Saved entries
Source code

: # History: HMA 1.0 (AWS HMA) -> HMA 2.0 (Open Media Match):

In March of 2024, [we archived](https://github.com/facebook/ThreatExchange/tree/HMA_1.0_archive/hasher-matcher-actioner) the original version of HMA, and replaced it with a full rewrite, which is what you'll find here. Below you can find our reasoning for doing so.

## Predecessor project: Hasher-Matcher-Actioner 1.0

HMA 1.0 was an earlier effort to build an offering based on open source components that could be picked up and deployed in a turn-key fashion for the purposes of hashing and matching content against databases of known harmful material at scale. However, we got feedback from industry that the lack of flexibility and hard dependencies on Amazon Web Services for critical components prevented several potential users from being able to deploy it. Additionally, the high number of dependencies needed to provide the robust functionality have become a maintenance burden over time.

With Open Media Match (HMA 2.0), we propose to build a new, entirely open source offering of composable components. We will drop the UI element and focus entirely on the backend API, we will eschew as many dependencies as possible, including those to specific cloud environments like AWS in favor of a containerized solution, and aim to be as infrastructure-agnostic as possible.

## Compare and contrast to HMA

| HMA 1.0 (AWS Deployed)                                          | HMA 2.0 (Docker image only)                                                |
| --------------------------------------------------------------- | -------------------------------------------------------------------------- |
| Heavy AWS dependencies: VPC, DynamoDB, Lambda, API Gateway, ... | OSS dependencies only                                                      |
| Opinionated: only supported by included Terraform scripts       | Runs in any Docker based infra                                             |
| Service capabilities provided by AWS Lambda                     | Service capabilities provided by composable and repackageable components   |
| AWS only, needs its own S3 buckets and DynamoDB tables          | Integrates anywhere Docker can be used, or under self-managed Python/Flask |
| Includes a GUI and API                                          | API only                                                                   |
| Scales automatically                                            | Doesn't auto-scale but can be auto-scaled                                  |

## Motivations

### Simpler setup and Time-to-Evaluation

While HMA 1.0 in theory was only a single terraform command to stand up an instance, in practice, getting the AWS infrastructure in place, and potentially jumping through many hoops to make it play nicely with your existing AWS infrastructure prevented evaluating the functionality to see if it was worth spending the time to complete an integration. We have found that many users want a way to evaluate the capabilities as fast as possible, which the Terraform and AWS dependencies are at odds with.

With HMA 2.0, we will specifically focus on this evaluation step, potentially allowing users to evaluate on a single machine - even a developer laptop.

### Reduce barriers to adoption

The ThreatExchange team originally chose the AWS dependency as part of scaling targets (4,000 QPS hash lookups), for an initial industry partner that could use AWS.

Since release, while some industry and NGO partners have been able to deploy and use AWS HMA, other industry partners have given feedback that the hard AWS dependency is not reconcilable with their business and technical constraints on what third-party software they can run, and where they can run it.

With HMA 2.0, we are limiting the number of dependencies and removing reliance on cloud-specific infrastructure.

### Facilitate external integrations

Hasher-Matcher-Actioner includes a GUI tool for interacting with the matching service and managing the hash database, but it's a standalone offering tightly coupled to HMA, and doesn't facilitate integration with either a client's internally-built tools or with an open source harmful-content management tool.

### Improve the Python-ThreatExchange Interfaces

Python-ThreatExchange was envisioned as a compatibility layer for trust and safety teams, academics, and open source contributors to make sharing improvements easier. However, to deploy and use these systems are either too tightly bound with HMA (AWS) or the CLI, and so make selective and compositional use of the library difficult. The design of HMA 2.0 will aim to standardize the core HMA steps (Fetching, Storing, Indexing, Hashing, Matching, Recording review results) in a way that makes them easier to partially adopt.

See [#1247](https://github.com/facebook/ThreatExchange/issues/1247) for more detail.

==

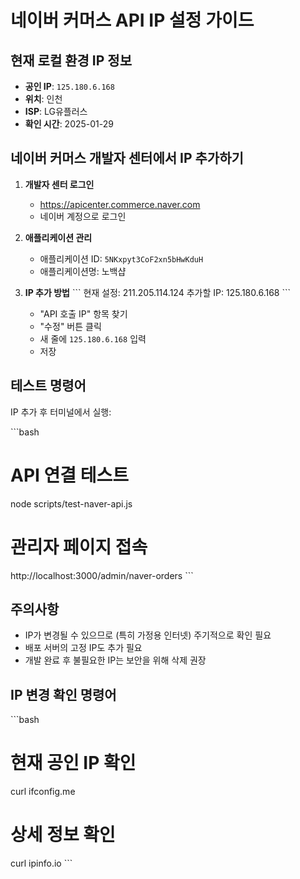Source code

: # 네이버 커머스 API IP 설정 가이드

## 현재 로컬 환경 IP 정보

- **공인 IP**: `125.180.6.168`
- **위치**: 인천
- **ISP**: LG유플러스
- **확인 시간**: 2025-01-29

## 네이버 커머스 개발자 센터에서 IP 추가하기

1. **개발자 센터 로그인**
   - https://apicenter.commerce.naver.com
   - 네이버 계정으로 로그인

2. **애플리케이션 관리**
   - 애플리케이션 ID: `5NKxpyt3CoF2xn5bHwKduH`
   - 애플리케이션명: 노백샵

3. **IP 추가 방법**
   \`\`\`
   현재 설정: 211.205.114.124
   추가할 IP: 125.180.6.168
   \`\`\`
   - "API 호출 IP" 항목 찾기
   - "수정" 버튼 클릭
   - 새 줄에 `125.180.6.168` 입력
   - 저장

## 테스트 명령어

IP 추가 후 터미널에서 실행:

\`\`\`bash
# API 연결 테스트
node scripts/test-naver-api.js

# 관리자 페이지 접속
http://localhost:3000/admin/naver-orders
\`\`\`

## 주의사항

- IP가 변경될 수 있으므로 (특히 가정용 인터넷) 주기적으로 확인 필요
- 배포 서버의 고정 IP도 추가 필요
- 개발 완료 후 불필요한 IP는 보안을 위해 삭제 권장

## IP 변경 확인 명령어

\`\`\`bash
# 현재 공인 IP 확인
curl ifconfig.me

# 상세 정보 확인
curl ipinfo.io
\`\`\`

GOAL OF THE EXERCISE »
Lines above that contain the string "could" make up the answer.

PROBLEM SOLUTION »
HMA 1.0 was an earlier effort to build an offering based on open source components that could be picked up and deployed in a turn-key fashion for the purposes of hashing and matching content against databases of known harmful material at scale. However, we got feedback from industry that the lack of flexibility and hard dependencies on Amazon Web Services for critical components prevented several potential users from being able to deploy it. Additionally, the high number of dependencies needed to provide the robust functionality have become a maintenance burden over time.
The ThreatExchange team originally chose the AWS dependency as part of scaling targets (4,000 QPS hash lookups), for an initial industry partner that could use AWS.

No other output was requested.